The Voting Rights Act of 1965 was one of the most important victories of the Civil Rights Movement. Passed in the wake of Bloody Sunday in Selma, Alabama, and decades of Jim Crow voter suppression, it outlawed discriminatory voting practices like literacy tests, poll taxes, and intimidation that kept Black voters from the ballot box. Most importantly, it required states with a history of racism to get federal approval before changing their voting laws or redistricting to prevent backsliding into segregationist tactics.
For decades, it worked. Black voter registration soared. Local governments were finally held accountable. But over time, opponents began to quietly, methodically chip away at the Act and now, quite overtly.
The Modern Assault In 2013, the Supreme Court gutted a major part of the Voting Rights Act (Shelby County v. Holder), removing the “preclearance” requirement. That opened the floodgates, and states have then raced to redraw congressional maps, close polling places, and push restrictive ID laws under the guise of race-neutral reforms.
For example, in Louisiana, after the 2020 census, the state’s Republican-led legislature passed a congressional map with just one majority-Black district, despite the fact that Black residents make up nearly one-third of the population. Civil rights groups sued under Section 2 of the Voting Rights Act, a provision that prohibits racial discrimination in voting, and a federal court agreed the map illegally diluted Black voting power. The court ordered a second majority-Black district, and the legislature reluctantly complied.
Subsequently, a new lawsuit was filed, Louisiana v. Callais, claiming that creating a second majority-Black district was itself a racial gerrymander and unconstitutional. In short, they argued that following the Voting Rights Act violated the Constitution. The Supreme Court appears eager to entertain that argument as it asked the parties to re-brief the case with a new focus, namely, whether the intentional creation of a second Black-majority district violates the 14th and/or 15th Amendments.
At this juncture, it won’t just affect Louisiana. It will send shockwaves through every state where race-conscious districting has helped ensure minority representation. It will all but guarantee whiter, more conservative legislatures. And it will launch the unraveling of nearly every federal protection designed to address historical injustice and systemic inequality.
Meanwhile, in Texas, lawmakers have packed or cracked communities of color by stuffing minority voters into one district or scattering them to weaken their political power so they’re politically irrelevant. In July 2025, Texas Republicans unveiled a mid-decade redistricting map aiming to flip five Democratic House seats by reshaping districts in Austin, Dallas, Houston, and South Texas. The map adds two new majority-white districts, dilutes communities of color in Tarrant County and Central Texas, and transforms solidly Democratic seats to ensure Republican holds in the 2026 midterm elections. Despite a long history of courts finding Texas maps in violation of the Voting Rights Act, GOP lawmakers are pushing forward due to pressure from Trump. As of August 4, Texas Democrats have fled the state in an attempt to delay a vote on the proposed redrawn maps.

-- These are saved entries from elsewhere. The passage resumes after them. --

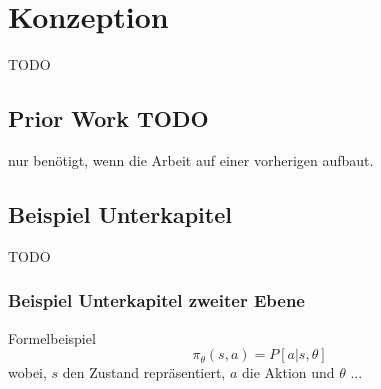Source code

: \chapter{Konzeption}
TODO

\section{Prior Work TODO}
nur benötigt, wenn die Arbeit auf einer vorherigen aufbaut.\cite{Sutton:1998:IRL:551283}

\section{Beispiel Unterkapitel}
TODO

\subsection{Beispiel Unterkapitel zweiter Ebene}
Formelbeispiel
\begin{equation}
	\pi_\theta(s, a) = P [a | s, \theta]
\end{equation}
wobei, $s$ den Zustand repräsentiert, $a$ die Aktion und $\theta$ ...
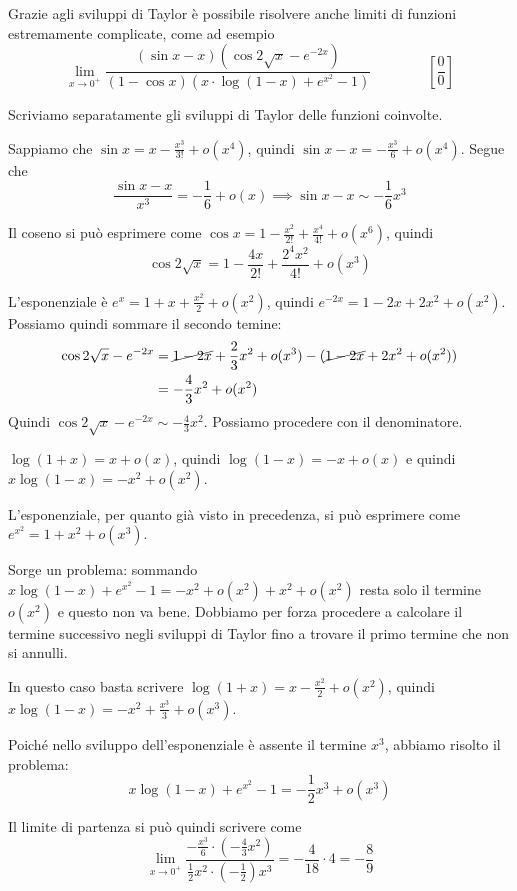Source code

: \begin{example}
Grazie agli sviluppi di Taylor è possibile risolvere anche limiti di funzioni estremamente complicate, come ad esempio
\begin{equation*}
\lim_{x \to 0^+} \frac{(\sin x - x)(\cos 2 \sqrt{x} - e^{-2x})}{(1-\cos x)(x \cdot \log(1-x) + e^{x^2} - 1)} \qquad \qquad \left[\frac{0}{0}\right]
\end{equation*}

Scriviamo separatamente gli sviluppi di Taylor delle funzioni coinvolte.

Sappiamo che $\sin x = x - \frac{x^3}{3!} + o(x^4)$, quindi $\sin x - x = -\frac{x^3}{6} + o(x^4)$. Segue che
\begin{equation*}
\frac{\sin x - x}{x^3} = -\frac{1}{6} + o(x) \implies \sin x - x \sim -\frac{1}{6}x^3
\end{equation*}

Il coseno si può esprimere come $\cos x  = 1 - \frac{x^2}{2!} + \frac{x^4}{4!} + o(x^6)$, quindi
\begin{equation*}
\cos 2\sqrt{x} = 1 - \frac{4x}{2!} + \frac{2^4x^2}{4!} + o(x^3)
\end{equation*}

L'esponenziale è $e^x = 1 + x + \frac{x^2}{2} + o(x^2)$, quindi $e^{-2x} = 1 - 2x + 2x^2 + o(x^2)$. Possiamo quindi sommare il secondo temine:
\begin{align*}
\cos 2\sqrt{x} - e^{-2x} &= \cancel{1 - 2x} + \frac{2}{3}x^2 + o(x^3) - (\cancel{1-2x}+2x^2 + o(x^2)) \\
&= -\frac{4}{3}x^2 + o(x^2)
\end{align*}
Quindi $\cos 2\sqrt{x} - e^{-2x} \sim -\frac{4}{3}x^2$. Possiamo procedere con il denominatore.

$\log(1+x) = x +o(x)$, quindi $\log(1-x) = -x +o(x)$ e quindi $x\log(1-x) = -x^2 +o(x^2)$.

L'esponenziale, per quanto già visto in precedenza, si può esprimere come $e^{x^2} = 1 + x^2 + o(x^3)$.

Sorge un problema: sommando $x\log(1-x)+e^{x^2}-1 = -x^2 + o(x^2) + x^2 + o(x^2)$ resta solo il termine $o(x^2)$ e questo non va bene. Dobbiamo per forza procedere a calcolare il termine successivo negli sviluppi di Taylor fino a trovare il primo termine che non si annulli.

In questo caso basta scrivere $\log(1+x) = x-\frac{x^2}{2}+o(x^2)$, quindi $x\log(1-x) = -x^2+\frac{x^3}{3}+o(x^3)$.

Poiché nello sviluppo dell'esponenziale è assente il termine $x^3$, abbiamo risolto il problema:
\begin{equation*}
x\log(1-x)+e^{x^2}-1 = -\frac{1}{2}x^3 + o(x^3)
\end{equation*}

Il limite di partenza si può quindi scrivere come
\begin{equation*}
\lim_{x \to 0^+} \frac{-\frac{x^3}{6} \cdot \left(-\frac{4}{3}x^2\right)}{\frac{1}{2}x^2 \cdot \left(-\frac{1}{2}\right)x^3} = -\frac{4}{18} \cdot 4 = -\frac{8}{9}
\end{equation*}
\end{example}

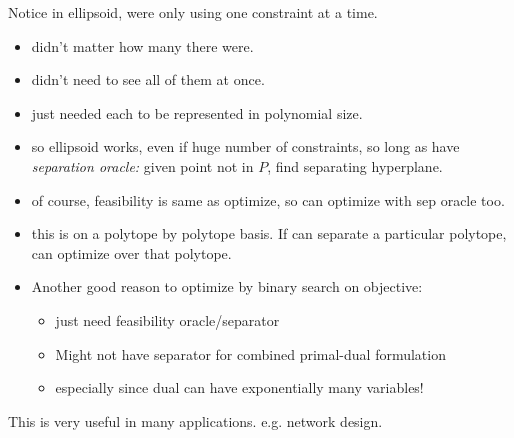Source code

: \documentclass{article}
\begin{document}
Notice in ellipsoid, were only using one constraint at a time.
\begin{itemize}
\item didn't matter how many there were.
\item didn't need to see all of them at once.
\item just needed each to be represented in polynomial size.
\item so ellipsoid works, even if huge number of constraints, so long
  as have {\em separation oracle:} given point not in $P$, find
  separating hyperplane.
\item of course, feasibility is same as optimize, so can optimize with
  sep oracle too.
\item this is on a polytope by polytope basis.  If can separate a
  particular polytope, can optimize over that polytope.
\item Another good reason to optimize by binary search on objective:
\begin{itemize}
\item just need feasibility oracle/separator
\item Might not have separator for combined primal-dual formulation
\item especially since dual can have exponentially many variables!
\end{itemize}
\end{itemize}

This is very useful in many applications.  e.g. network design.
\end{document}
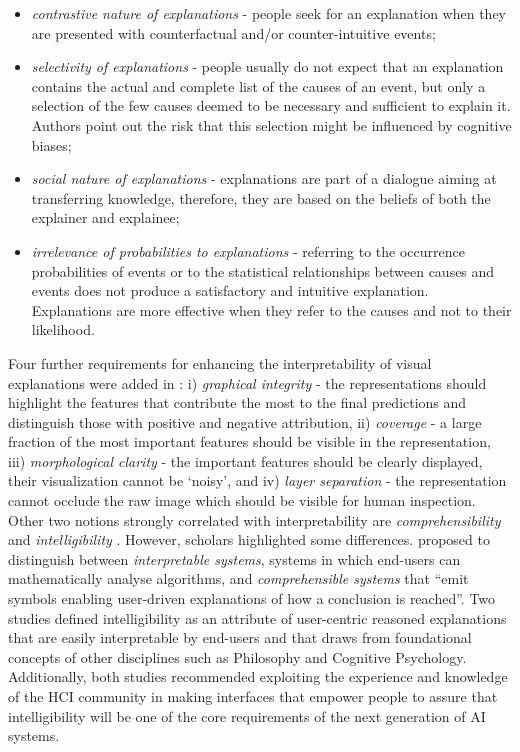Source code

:\documentclass[final,1p,times]{elsarticle}
\begin{document}
\begin{itemize}
    \item \textit{contrastive nature of explanations} - people seek for an explanation when they are presented with counterfactual and/or counter-intuitive events;
    \item \textit{selectivity of explanations} - people usually do not expect that an explanation contains the actual and complete list of the causes of an event, but only a selection of the few causes deemed to be necessary and sufficient to explain it. Authors point out the risk that this selection might be influenced by cognitive biases;
    \item \textit{social nature of explanations} - explanations are part of a dialogue aiming at transferring knowledge, therefore, they are based on the beliefs of both the explainer and explainee;
    \item \textit{irrelevance of probabilities to explanations} - referring to the occurrence probabilities of events or to the statistical relationships between causes and events does not produce a satisfactory and intuitive explanation. Explanations are more effective when they refer to the causes and not to their likelihood. 
\end{itemize}
Four further requirements for enhancing the interpretability of visual explanations were added in \cite{sundararajan2019exploring}: i) \textit{graphical integrity} - the representations should highlight the features that contribute the most to the final predictions and distinguish those with positive and negative attribution, ii) \textit{coverage} - a large fraction of the most important features should be visible in the representation, iii) \textit{morphological clarity} - the important features should be clearly displayed, their visualization cannot be `noisy', and iv) \textit{layer separation} - the representation cannot occlude the raw image which should be visible for human inspection.
Other two notions strongly correlated with interpretability are \textit{comprehensibility} \cite{bibal2016interpretability} and \textit{intelligibility} \cite{abdul2018trends}. However, scholars highlighted some differences. \cite{doran2017does} proposed to distinguish between \textit{interpretable systems}, systems in which end-users can mathematically analyse algorithms, and \textit{comprehensible systems} that ``emit symbols enabling user-driven explanations of how a conclusion is reached''. Two studies \cite{abdul2018trends,lim2019these} defined intelligibility as an attribute of user-centric reasoned explanations that are easily interpretable by end-users and that draws from foundational concepts of other disciplines such as Philosophy and Cognitive Psychology. Additionally, both studies recommended exploiting the experience and knowledge of the HCI community in making interfaces that empower people to assure that intelligibility will be one of the core requirements of the next generation of AI systems.
\end{document}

In Florida, Governor DeSantis championed a map that dismantled a district designed to empower Black voters. In 2025, emboldened by a state Supreme Court decision upholding that map, DeSantis and Florida Republicans began pushing for a new round of redistricting, claiming the 2020 census was flawed and attacking the state’s Fair Districts Amendments as unconstitutional. The move could target several Democratic-held seats and further dilute the voting power of communities of color, mirroring Texas’s strategy and signaling a coordinated effort to entrench Republican power through gerrymandering. These are deliberate and calculated attacks using the law to suppress the very voters it once sought to protect.
It’s Bigger Than Voting
Over the last couple of years, there have been concerted efforts to destabilize the earned protected status of marginalized groups. These strategic actions are slowly turning back the clock on civil rights progress and returning to a period in our nation’s history where the rights of marginalized groups were an afterthought.
The noticeable pattern:
In 2022, Roe v. Wade was overturned, stripping reproductive rights and deepening inequality in healthcare access. While all women are affected, the consequences are compounding for those in low-income and rural areas and women of color, who already face disproportionalities in mortality rates and quality access to care.

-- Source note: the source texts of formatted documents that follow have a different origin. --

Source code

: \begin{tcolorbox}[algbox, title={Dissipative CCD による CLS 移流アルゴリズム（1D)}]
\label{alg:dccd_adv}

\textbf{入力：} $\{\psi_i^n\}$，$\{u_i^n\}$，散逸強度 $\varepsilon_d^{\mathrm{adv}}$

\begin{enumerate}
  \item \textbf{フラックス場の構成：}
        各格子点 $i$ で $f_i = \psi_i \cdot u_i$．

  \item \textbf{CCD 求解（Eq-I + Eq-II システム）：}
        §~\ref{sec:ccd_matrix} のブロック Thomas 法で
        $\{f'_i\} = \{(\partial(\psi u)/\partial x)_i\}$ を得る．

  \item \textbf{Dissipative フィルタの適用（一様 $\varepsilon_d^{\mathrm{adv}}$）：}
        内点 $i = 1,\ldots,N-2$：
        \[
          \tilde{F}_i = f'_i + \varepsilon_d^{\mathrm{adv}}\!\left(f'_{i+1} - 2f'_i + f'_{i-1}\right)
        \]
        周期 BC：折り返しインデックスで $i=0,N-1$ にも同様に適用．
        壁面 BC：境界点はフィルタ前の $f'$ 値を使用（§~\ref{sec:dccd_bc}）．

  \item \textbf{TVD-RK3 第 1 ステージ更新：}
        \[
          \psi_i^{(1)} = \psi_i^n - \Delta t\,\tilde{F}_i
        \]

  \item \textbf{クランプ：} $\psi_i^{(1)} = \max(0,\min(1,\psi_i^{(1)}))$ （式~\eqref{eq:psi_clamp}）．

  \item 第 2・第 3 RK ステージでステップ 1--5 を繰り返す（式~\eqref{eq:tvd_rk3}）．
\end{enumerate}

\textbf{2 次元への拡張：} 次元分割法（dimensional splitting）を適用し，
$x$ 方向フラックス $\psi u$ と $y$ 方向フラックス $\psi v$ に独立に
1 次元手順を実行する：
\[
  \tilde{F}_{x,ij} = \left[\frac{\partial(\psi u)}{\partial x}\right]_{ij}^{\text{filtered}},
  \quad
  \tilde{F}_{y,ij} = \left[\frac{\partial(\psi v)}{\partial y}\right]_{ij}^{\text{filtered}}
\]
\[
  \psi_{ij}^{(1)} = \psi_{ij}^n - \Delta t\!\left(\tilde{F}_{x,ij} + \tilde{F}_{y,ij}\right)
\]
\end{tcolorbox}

In 2023, Affirmative action (Students for Fair Admissions v. Harvard) was gutted, ending race-conscious college admissions and undermining diversity in higher education. Affirmative action was created to address historic exclusion and expand opportunities for students of minority demographics. Its removal undercuts efforts to diversify higher education and reinforce privilege-based admissions, such as legacy admissions and donor preferences.

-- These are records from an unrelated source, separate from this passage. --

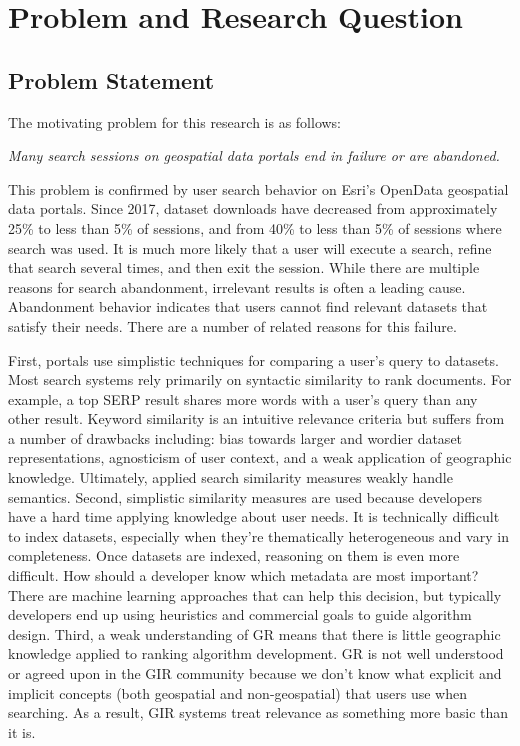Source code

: \chapter{Problem and Research Question} \label{ch:[chapter 3 label]}

\section{Problem Statement}

The motivating problem for this research is as follows:
\linebreak

\emph{Many search sessions on geospatial data portals end in failure or are abandoned.}
\linebreak

This problem is confirmed by user search behavior on Esri's OpenData geospatial data portals. Since 2017, dataset downloads have decreased from approximately 25\% to less than 5\% of sessions, and from 40\% to less than 5\% of sessions where search was used. It is much more likely that a user will execute a search, refine that search several times, and then exit the session. While there are multiple reasons for search abandonment, irrelevant results is often a leading cause. Abandonment behavior indicates that users cannot find relevant datasets that satisfy their needs. There are a number of related reasons for this failure.

First, portals use simplistic techniques for comparing a user's query to datasets. Most search systems rely primarily on syntactic similarity to rank documents. For example, a top SERP result shares more words with a user's query than any other result. Keyword similarity is an intuitive relevance criteria but suffers from a number of drawbacks including: bias towards larger and wordier dataset representations, agnosticism of user context, and a weak application of geographic knowledge. Ultimately, applied search similarity measures weakly handle semantics. Second, simplistic similarity measures are used because developers have a hard time applying knowledge about user needs. It is technically difficult to index datasets, especially when they're thematically heterogeneous and vary in completeness. Once datasets are indexed, reasoning on them is even more difficult. How should a developer know which metadata are most important? There are machine learning approaches that can help this decision, but typically developers end up using heuristics and commercial goals to guide algorithm design. Third, a weak understanding of GR means that there is little geographic knowledge applied to ranking algorithm development. GR is not well understood or agreed upon in the GIR community \cite{Purves2018} because we don't know what explicit and implicit concepts (both geospatial and non-geospatial) that users use when searching. As a result, GIR systems treat relevance as something more basic than it is.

In 2024, the Chevron deference was dismantled, giving Trump-appointed judges more power to reject federal agency regulations. Chevron deference ensured experts, not
partisan judges, guided how laws were implemented. This shift threatens regulatory protections, including civil rights, environmental protection, and fair housing.
Now in 2025, Section 2 of The Voting Rights Act, the last major safeguard against racial discrimination in voting, may be struck down. It has helped ensure fair representation for Black and other communities of color by blocking gerrymandering maps, voter suppression laws, among many other discriminatory tactics.
All of this reveals a clear strategy to dismantle every safeguard meant to protect marginalized communities. Each decision erodes the very idea that government should play a role in correcting injustice.
What We Should Be Doing
To combat these attacks, we need targeted and united actions. The Voting Rights Act or any other civil rights policies weren’t passed out of goodwill; it was done because activists marched, fought, organized, and demanded change.
In this moment, these are efforts we can take:
- Stay apprised and informed of your state’s voting laws and redistricting efforts.
- Support local candidates and legal groups on the frontline and attend local redistricting hearings.
- Encourage your representatives to consider bills that would reinstate preclearance requirements, allow same-day registration, and ban purging voters simply for missing a few elections. While they may face some challenges in the current Congress, this is a critical step in the ongoing fight to stabilize voting rights.
We must not stand idly by as we regress to a period of American history that did not foster equality for all. Minimizing and diluting the voting power of Black and Brown Americans due to coercion from a sitting president is to the detriment of democracy, which has long been the foundation of this country. When we weaken the right to vote, we weaken the voice of the people. That loss of political power subsequently limits the ability to influence budget priorities, advocate for equitable public investments and demand reforms that expand access to education, housing and healthcare.
A silenced vote hinders our ability to demand justice, shape policy, and hold leaders accountable. All of which are foundational to closing the racial wealth gap and ensuring the economic and social future of the nation.
During challenging times like these, we must remember and embody the words of civil rights activist and politician John Lewis, who once said, “Do not get lost in a sea of despair. Be hopeful, be optimistic. Our struggle is not the struggle of a day, a week, a month, or a year, it is the struggle of a lifetime. Never, ever be afraid to make some noise and get in good trouble, necessary trouble.”